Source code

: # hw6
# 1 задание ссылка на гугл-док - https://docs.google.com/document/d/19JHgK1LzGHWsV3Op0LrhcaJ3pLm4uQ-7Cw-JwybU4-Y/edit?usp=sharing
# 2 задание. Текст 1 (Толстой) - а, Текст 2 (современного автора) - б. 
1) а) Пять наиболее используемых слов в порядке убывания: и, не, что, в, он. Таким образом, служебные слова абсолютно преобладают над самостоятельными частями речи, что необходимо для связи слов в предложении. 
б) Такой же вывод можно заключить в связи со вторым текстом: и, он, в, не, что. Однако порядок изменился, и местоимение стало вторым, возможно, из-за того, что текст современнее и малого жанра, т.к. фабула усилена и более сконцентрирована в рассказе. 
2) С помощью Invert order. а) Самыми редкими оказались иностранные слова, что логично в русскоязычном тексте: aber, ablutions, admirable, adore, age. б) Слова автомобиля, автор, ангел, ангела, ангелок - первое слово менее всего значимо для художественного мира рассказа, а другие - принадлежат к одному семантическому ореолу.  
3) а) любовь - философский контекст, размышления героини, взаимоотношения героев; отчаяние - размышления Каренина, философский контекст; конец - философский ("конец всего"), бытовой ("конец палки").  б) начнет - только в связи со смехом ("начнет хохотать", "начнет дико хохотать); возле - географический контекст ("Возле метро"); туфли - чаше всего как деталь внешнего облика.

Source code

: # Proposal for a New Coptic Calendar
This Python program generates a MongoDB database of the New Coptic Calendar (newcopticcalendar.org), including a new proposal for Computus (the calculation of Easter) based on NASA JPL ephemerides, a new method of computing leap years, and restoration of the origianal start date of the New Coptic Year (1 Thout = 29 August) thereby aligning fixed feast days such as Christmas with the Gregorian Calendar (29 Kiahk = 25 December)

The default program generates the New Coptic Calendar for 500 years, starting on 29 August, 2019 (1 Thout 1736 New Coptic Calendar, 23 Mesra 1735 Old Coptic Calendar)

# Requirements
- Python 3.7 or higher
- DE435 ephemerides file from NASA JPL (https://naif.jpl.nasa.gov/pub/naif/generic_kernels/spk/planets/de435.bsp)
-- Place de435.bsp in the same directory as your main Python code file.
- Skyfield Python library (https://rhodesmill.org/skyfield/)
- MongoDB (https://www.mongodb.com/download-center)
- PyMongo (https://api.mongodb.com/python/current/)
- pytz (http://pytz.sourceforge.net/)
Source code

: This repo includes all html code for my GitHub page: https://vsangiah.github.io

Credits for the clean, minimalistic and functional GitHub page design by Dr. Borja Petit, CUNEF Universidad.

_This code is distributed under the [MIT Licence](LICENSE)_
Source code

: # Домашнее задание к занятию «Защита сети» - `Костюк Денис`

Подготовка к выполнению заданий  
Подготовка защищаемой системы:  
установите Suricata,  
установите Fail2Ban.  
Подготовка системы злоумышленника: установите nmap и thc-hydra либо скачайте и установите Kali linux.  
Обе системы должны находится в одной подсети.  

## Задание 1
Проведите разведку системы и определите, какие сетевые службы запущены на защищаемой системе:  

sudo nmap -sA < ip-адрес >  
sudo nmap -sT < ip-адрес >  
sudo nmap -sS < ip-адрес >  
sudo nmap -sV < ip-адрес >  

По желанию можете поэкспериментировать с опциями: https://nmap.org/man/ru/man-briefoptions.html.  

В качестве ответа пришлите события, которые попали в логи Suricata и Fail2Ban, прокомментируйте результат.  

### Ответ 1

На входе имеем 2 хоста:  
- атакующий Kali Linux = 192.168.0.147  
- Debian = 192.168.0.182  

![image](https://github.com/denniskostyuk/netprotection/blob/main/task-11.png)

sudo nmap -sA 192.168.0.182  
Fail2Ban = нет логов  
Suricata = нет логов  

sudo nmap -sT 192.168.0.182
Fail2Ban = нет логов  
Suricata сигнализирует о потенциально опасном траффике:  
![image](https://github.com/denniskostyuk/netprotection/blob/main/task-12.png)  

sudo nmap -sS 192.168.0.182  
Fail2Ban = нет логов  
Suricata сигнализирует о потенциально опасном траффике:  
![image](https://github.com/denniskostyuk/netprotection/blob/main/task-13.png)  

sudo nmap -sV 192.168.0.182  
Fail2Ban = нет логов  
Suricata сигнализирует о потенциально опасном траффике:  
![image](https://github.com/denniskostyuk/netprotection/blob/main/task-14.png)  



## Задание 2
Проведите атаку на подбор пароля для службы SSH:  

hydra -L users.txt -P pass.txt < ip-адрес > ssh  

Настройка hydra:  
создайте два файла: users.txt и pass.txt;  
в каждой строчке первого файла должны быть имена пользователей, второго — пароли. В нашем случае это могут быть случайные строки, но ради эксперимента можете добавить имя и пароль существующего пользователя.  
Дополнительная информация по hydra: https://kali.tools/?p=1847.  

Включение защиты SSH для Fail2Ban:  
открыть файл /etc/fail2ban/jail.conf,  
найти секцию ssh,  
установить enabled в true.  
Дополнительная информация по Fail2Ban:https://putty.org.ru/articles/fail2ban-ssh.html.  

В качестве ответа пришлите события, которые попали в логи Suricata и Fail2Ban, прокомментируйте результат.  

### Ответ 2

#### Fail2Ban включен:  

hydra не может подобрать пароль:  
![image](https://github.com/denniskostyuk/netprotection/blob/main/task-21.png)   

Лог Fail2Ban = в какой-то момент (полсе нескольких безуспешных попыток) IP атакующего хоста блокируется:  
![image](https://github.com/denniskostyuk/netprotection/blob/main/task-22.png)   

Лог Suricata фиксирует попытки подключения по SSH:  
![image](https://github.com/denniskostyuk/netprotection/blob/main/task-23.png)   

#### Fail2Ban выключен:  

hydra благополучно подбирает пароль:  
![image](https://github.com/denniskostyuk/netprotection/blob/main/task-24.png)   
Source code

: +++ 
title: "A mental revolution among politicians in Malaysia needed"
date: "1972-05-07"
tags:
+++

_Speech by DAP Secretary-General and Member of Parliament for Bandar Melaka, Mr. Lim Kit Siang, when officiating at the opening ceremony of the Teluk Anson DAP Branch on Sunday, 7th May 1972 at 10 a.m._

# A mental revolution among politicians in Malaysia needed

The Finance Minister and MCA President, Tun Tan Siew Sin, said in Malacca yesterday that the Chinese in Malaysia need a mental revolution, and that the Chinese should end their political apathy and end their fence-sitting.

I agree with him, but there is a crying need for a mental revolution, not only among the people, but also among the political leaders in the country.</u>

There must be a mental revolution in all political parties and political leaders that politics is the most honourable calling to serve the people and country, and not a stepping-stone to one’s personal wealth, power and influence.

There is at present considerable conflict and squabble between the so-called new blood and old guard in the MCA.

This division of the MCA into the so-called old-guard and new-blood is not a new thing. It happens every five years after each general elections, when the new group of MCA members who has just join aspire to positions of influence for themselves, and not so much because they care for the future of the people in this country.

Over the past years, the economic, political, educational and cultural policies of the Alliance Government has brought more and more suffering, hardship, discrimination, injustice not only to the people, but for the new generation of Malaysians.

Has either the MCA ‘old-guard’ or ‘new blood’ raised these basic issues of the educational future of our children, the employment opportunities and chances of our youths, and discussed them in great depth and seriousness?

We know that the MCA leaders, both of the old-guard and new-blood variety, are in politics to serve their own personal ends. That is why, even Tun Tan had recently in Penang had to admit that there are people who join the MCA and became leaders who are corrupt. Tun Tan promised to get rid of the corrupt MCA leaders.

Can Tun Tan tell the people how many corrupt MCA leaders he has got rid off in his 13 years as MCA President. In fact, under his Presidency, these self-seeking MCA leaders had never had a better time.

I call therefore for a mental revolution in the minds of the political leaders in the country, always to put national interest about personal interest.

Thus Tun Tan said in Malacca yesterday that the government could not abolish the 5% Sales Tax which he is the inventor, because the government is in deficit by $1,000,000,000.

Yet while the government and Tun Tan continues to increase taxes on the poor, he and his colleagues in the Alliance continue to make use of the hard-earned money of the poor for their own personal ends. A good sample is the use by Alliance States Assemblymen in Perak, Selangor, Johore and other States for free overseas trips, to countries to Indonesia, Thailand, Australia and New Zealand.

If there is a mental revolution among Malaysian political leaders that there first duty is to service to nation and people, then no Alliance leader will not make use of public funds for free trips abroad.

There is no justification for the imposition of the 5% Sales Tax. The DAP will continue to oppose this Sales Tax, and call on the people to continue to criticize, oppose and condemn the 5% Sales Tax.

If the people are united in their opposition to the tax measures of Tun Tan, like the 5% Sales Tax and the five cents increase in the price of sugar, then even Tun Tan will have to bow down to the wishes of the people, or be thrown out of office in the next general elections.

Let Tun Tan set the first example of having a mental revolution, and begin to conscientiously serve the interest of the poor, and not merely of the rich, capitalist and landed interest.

········

**TASK**.
Give back exactly the lines of the listing above, starting with its first line and ending with the line that holds "# 2 задание.".

**ANSWER FOR THE TASK**.
Source code

: # hw6
# 1 задание ссылка на гугл-док - https://docs.google.com/document/d/19JHgK1LzGHWsV3Op0LrhcaJ3pLm4uQ-7Cw-JwybU4-Y/edit?usp=sharing
# 2 задание. Текст 1 (Толстой) - а, Текст 2 (современного автора) - б. 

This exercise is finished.